There are some limitations on the use of the persistent garbage collector. Currently, it does not understand lazy pointers (although lazy pointers are disabled in the current pstore implementation anyway). Also, it does not correctly handle the entry slot of an allocation area. If using explicit allocation areas to manage storage, the application must be sure to maintain a pointer to each persistent allocation area in use or else it may be erroneously reclaimed.
Because the separation of the two heaps is largely transparent to the application, the system must ensure GC correctness in the presence of many cross-heap pointers and in the presence of adversarial mutator (application) activity.
Correctness is defined as never reclaiming an object that could possibly still be used by the application.

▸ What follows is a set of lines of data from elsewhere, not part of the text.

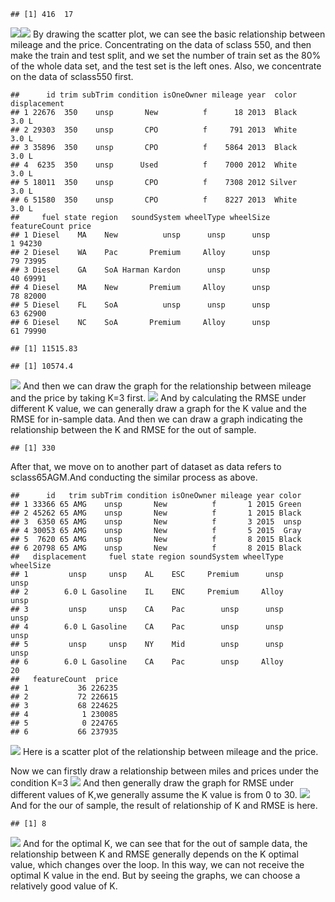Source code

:     ## [1] 416  17

![](homework1-question2-latest_files/figure-markdown_strict/unnamed-chunk-1-1.png)![](homework1-question2-latest_files/figure-markdown_strict/unnamed-chunk-1-2.png)
By drawing the scatter plot, we can see the basic relationship between
mileage and the price. Concentrating on the data of sclass 550, and then
make the train and test split, and we set the number of train set as the
80% of the whole data set, and the test set is the left ones. Also, we
concentrate on the data of sclass550 first.

    ##      id trim subTrim condition isOneOwner mileage year  color displacement
    ## 1 22676  350    unsp       New          f      18 2013  Black        3.0 L
    ## 2 29303  350    unsp       CPO          f     791 2013  White        3.0 L
    ## 3 35896  350    unsp       CPO          f    5864 2013  Black        3.0 L
    ## 4  6235  350    unsp      Used          f    7000 2012  White        3.0 L
    ## 5 18011  350    unsp       CPO          f    7308 2012 Silver        3.0 L
    ## 6 51580  350    unsp       CPO          f    8227 2013  White        3.0 L
    ##     fuel state region   soundSystem wheelType wheelSize featureCount price
    ## 1 Diesel    MA    New          unsp      unsp      unsp            1 94230
    ## 2 Diesel    WA    Pac       Premium     Alloy      unsp           79 73995
    ## 3 Diesel    GA    SoA Harman Kardon      unsp      unsp           40 69991
    ## 4 Diesel    MA    New       Premium     Alloy      unsp           78 82000
    ## 5 Diesel    FL    SoA          unsp      unsp      unsp           63 62900
    ## 6 Diesel    NC    SoA       Premium     Alloy      unsp           61 79990

    ## [1] 11515.83

    ## [1] 10574.4

![](homework1-question2-latest_files/figure-markdown_strict/unnamed-chunk-2-1.png)
And then we can draw the graph for the relationship between mileage and
the price by taking K=3 first.
![](homework1-question2-latest_files/figure-markdown_strict/unnamed-chunk-3-1.png)
And by calculating the RMSE under different K value, we can generally
draw a graph for the K value and the RMSE for in-sample data. And then
we can draw a graph indicating the relationship between the K and RMSE
for the out of sample.

    ## [1] 330

After that, we move on to another part of dataset as data refers to
sclass65AGM.And conducting the similar process as above.

    ##      id   trim subTrim condition isOneOwner mileage year color
    ## 1 33366 65 AMG    unsp       New          f       1 2015 Green
    ## 2 45262 65 AMG    unsp       New          f       1 2015 Black
    ## 3  6350 65 AMG    unsp       New          f       3 2015  unsp
    ## 4 30053 65 AMG    unsp       New          f       5 2015  Gray
    ## 5  7620 65 AMG    unsp       New          f       8 2015 Black
    ## 6 20798 65 AMG    unsp       New          f       8 2015 Black
    ##   displacement     fuel state region soundSystem wheelType wheelSize
    ## 1         unsp     unsp    AL    ESC     Premium      unsp      unsp
    ## 2        6.0 L Gasoline    IL    ENC     Premium     Alloy      unsp
    ## 3         unsp     unsp    CA    Pac        unsp      unsp      unsp
    ## 4        6.0 L Gasoline    CA    Pac        unsp      unsp      unsp
    ## 5         unsp     unsp    NY    Mid        unsp      unsp      unsp
    ## 6        6.0 L Gasoline    CA    Pac        unsp     Alloy        20
    ##   featureCount  price
    ## 1           36 226235
    ## 2           72 226615
    ## 3           68 224625
    ## 4            1 230085
    ## 5            0 224765
    ## 6           66 237935

![](homework1-question2-latest_files/figure-markdown_strict/unnamed-chunk-5-1.png)
Here is a scatter plot of the relationship between mileage and the
price.

Now we can firstly draw a relationship between miles and prices under
the condition K=3
![](homework1-question2-latest_files/figure-markdown_strict/unnamed-chunk-7-1.png)
And then generally draw the graph for RMSE under different values of
K,we generally assume the K value is from 0 to 30.
![](homework1-question2-latest_files/figure-markdown_strict/unnamed-chunk-8-1.png)
And for the our of sample, the result of relationship of K and RMSE is
here.

    ## [1] 8

![](homework1-question2-latest_files/figure-markdown_strict/unnamed-chunk-9-1.png)
And for the optimal K, we can see that for the out of sample data, the
relationship between K and RMSE generally depends on the K optimal
value, which changes over the loop. In this way, we can not receive the
optimal K value in the end. But by seeing the graphs, we can choose a
relatively good value of K.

An object could possibly be used if there is some path to it from a root. In RScheme, the roots consist of the virtual machine registers, the stack cache, and the root vectors for each loadable module.
In RScheme, the transient and persistent garbage collections are both incremental. This means that the application continues to run while GC activity happens behind the scenes. This greatly complicates the implementation (especially in the presence of two heaps!) but provides the considerable benefit of allowing the application to avoid any long pauses. In order to achieve incrementality, RScheme uses a write barrier to notice when application activity might interfere with the correctness of an ongoing garbage collection cycle.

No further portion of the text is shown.